Everything in the entries except the pictures must be repeated exactly.

◆ Data to examine
== Segment start ==

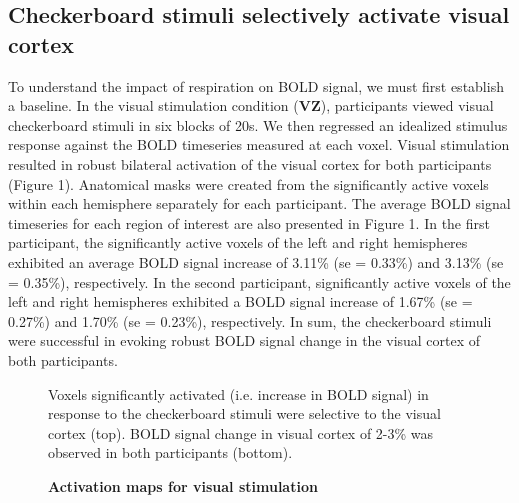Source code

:\documentclass[9pt]{NEU502b-fmri}
\begin{document}
\subsection{Checkerboard stimuli selectively activate visual cortex}
To understand the impact of respiration on BOLD signal, we must first establish a baseline. In the visual stimulation condition (\textbf{VZ}), participants viewed visual checkerboard stimuli in six blocks of 20s. We then regressed an idealized stimulus response against the BOLD timeseries measured at each voxel. Visual stimulation resulted in robust bilateral activation of the visual cortex for both participants (Figure 1). Anatomical masks were created from the significantly active voxels within each hemisphere separately for each participant. The average BOLD signal timeseries for each region of interest are also presented in Figure 1. In the first participant, the significantly active voxels of the left and right hemispheres exhibited an average BOLD signal increase  of 3.11\% (se = 0.33\%) and 3.13\% (se = 0.35\%), respectively. In the second participant, significantly active voxels of the left and right hemispheres exhibited a BOLD signal increase of 1.67\% (se = 0.27\%) and 1.70\% (se = 0.23\%), respectively. In sum, the checkerboard stimuli were successful in evoking robust BOLD signal change in the visual cortex of both participants. 

\begin{figure}
\centerline{%
%
}
\caption{\textbf{Activation maps for visual stimulation}}
\par Voxels significantly activated (i.e. increase in BOLD signal) in response to the checkerboard stimuli were selective to the visual cortex (top). BOLD signal change in visual cortex of 2-3\% was observed in both participants (bottom). 
\end{figure}
\end{document}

== Segment end ==

◆ Written solution
Source code

:\documentclass[9pt]{NEU502b-fmri}
\begin{document}
\subsection{Checkerboard stimuli selectively activate visual cortex}
To understand the impact of respiration on BOLD signal, we must first establish a baseline. In the visual stimulation condition (\textbf{VZ}), participants viewed visual checkerboard stimuli in six blocks of 20s. We then regressed an idealized stimulus response against the BOLD timeseries measured at each voxel. Visual stimulation resulted in robust bilateral activation of the visual cortex for both participants (Figure 1). Anatomical masks were created from the significantly active voxels within each hemisphere separately for each participant. The average BOLD signal timeseries for each region of interest are also presented in Figure 1. In the first participant, the significantly active voxels of the left and right hemispheres exhibited an average BOLD signal increase  of 3.11\% (se = 0.33\%) and 3.13\% (se = 0.35\%), respectively. In the second participant, significantly active voxels of the left and right hemispheres exhibited a BOLD signal increase of 1.67\% (se = 0.27\%) and 1.70\% (se = 0.23\%), respectively. In sum, the checkerboard stimuli were successful in evoking robust BOLD signal change in the visual cortex of both participants. 

\begin{figure}
\centerline{%
%
}
\caption{\textbf{Activation maps for visual stimulation}}
\par Voxels significantly activated (i.e. increase in BOLD signal) in response to the checkerboard stimuli were selective to the visual cortex (top). BOLD signal change in visual cortex of 2-3\% was observed in both participants (bottom). 
\end{figure}
\end{document}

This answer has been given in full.